Il risultato è uno spazio dedicato (e integrato), che ben rispecchia la fase di transizione e sperimentazione attuale della comunicazione online nel suo complesso.
Come funziona Vibes: il feed AI-first di Meta
Scorrere Vibes significa immergersi in una sequenza di video brevi creati con modelli generativi. Ecco un recap delle funzionalità principali:
- Presenza di un editor interno che partendo da un prompt trasforma dei fotogrammi in video.
- Disponibilità di template dinamici da applicare come si preferisce, generando stili diversi, dal surreale al cinematografico. Qualcosa di simile, per certi versi, ai filtri di Instagram, ma in chiave decisamente più evoluta.
- Dotazione di strumenti dedicati al remix, pensati per reinterpretare velocemente i contenuti altrui.
- La versione italiana, che segna un aggiornamento di quella iniziale introdotta negli USA, dispone anche di un chatbot con cui interagire e ricevere suggerimenti.
Infine, ma non meno importante, l’algoritmo, restando separato, si aggiorna, apprendendo da prompt, like, interazioni e salvataggi, così da offrire un’esperienza sempre più personalizzata e AI friendly.
Vibes non è certamente un punto di arrivo per Meta: è piuttosto punto di partenza. Tra gli aspetti su cui l’azienda di Zuckerberg sta lavorando, c’è la riduzione dei tempi di rendering, nell’intento di rendere la generazione video quasi istantanea.
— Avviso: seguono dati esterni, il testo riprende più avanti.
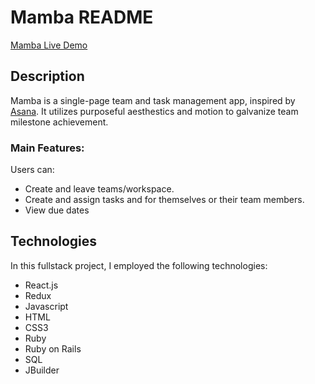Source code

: # Mamba README

[Mamba Live Demo](https://aa-mamba.herokuapp.com/#/)

## Description

Mamba is a single-page team and task management app, inspired by [Asana](https://www.asana.com/). It utilizes purposeful aesthestics and motion to galvanize team milestone achievement.

### Main Features:

Users can:
* Create and leave teams/workspace.
* Create and assign tasks and for themselves or their team members.
* View due dates

## Technologies

In this fullstack project, I employed the following technologies:
* React.js
* Redux
* Javascript
* HTML
* CSS3
* Ruby
* Ruby on Rails
* SQL
* JBuilder
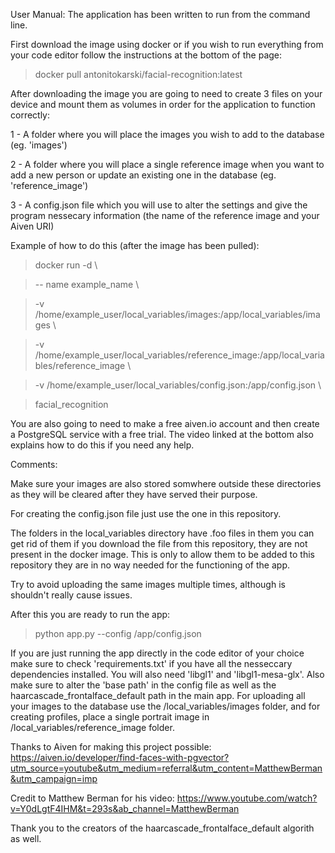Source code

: User Manual:
The application has been written to run from the command line.

First download the image using docker or if you wish to run everything from your code editor follow the instructions at the bottom of the page:

> docker pull antonitokarski/facial-recognition:latest

After downloading the image you are going to need to create 3 files on your device and mount them as volumes in order for the application to function correctly:

1 - A folder where you will place the images you wish to add to the database (eg. 'images')

2 - A folder where you will place a single reference image when you want to add a new person or update an existing one in the database (eg. 'reference_image') 

3 - A config.json file which you will use to alter the settings and give the program nessecary information (the name of the reference image and your Aiven URI)

Example of how to do this (after the image has been pulled):

> docker run -d \\
 
> -- name example_name \\
 
> -v /home/example_user/local_variables/images:/app/local_variables/images \\
 
> -v /home/example_user/local_variables/reference_image:/app/local_variables/reference_image \\
 
> -v /home/example_user/local_variables/config.json:/app/config.json \\
 
> facial_recognition


You are also going to need to make a free aiven.io account and then create a PostgreSQL service with a free trial. The video linked at the bottom also explains how to do this if you need any help.


Comments:

Make sure your images are also stored somwhere outside these directories as they will be cleared after they have served their purpose.

For creating the config.json file just use the one in this repository.

The folders in the local_variables directory have .foo files in them you can get rid of them if you download the file from this repository, they are not present in the docker image. This is only to allow them to be added to this repository they are in no way needed for the functioning of the app.

Try to avoid uploading the same images multiple times, although is shouldn't really cause issues.


After this you are ready to run the app:

> python app.py --config /app/config.json


If you are just running the app directly in the code editor of your choice make sure to check 'requirements.txt' if you have all the nesseccary dependencies installed.
You will also need 'libgl1' and 'libgl1-mesa-glx'.
Also make sure to alter the 'base path' in the config file as well as the haarcascade_frontalface_default path in the main app.
For uploading all your images to the database use the /local_variables/images folder, and for creating profiles, place a single portrait image in /local_variables/reference_image folder.



Thanks to Aiven for making this project possible: https://aiven.io/developer/find-faces-with-pgvector?utm_source=youtube&utm_medium=referral&utm_content=MatthewBerman&utm_campaign=imp

Credit to Matthew Berman for his video: https://www.youtube.com/watch?v=Y0dLgtF4IHM&t=293s&ab_channel=MatthewBerman

Thank you to the creators of the haarcascade_frontalface_default algorith as well.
Un dettaglio tutt’altro che marginale dal momento che nella logica del feed è la velocità ciò che spinge gli utenti a sperimentare di più.
Perché Meta ha lanciato Vibes proprio adesso? Cosa dicono i numeri (e i fatti)
Il tempismo non è casuale, nel lancio di Vibes. Il suo arrivo è una risposta a OpenAI e ai suoi modelli di video generati con l’AI. È una risposta alla stessa affermazione di ChatGPT, alla sua diffusione capillare e a quella degli strumenti correlati.
Meta, per dirla con parole semplici, non vuole indietreggiare di un millimetro rispetto allo strapotere conquistato nel corso della sua storia ed è consapevole che occorre presidiare sia il luogo della creazione che quello della distribuzione.
La competizione è, sostanzialmente, su tre livelli:
- Chi controlla l’ambiente creativo: Meta punta a trattenere gli utenti all’interno della propria app, evitando che si affidino a generatori esterni.
- Chi raccoglie i prompt e li trasforma in dati: ogni prompt scritto dagli utenti è un dato prezioso per addestrare nuove versioni dei modelli.
- Chi definisce l’estetica AI sui social network: Meta sta investendo in chiave di leadership.
Vibes, quindi, non è una risposta tardiva: è una mossa anticipata verso il prossimo linguaggio visuale dominante.
I fatti sembrano dare ragione a Meta. In attesa di vedere gli sviluppi del mercato italiano, dove Vibes è disponibile da novembre 2025, si assiste a 2,7 milioni attivi giornalmente su scala mondiale a ottobre 2025, contro i 775.000 del mese precedente (che poi è quello del lancio).
Numeri che parlano da soli e che raccontano di una crescita vertiginosa del 250% in un mese. Ancora una volta Zuckerberg ha scatenato la tempesta perfetta, o almeno sembrerebbe.
Conclusione: uno sguardo al futuro?
Siamo in una fase di profondo cambiamento, anche per i social network, non solo per i motori di ricerca.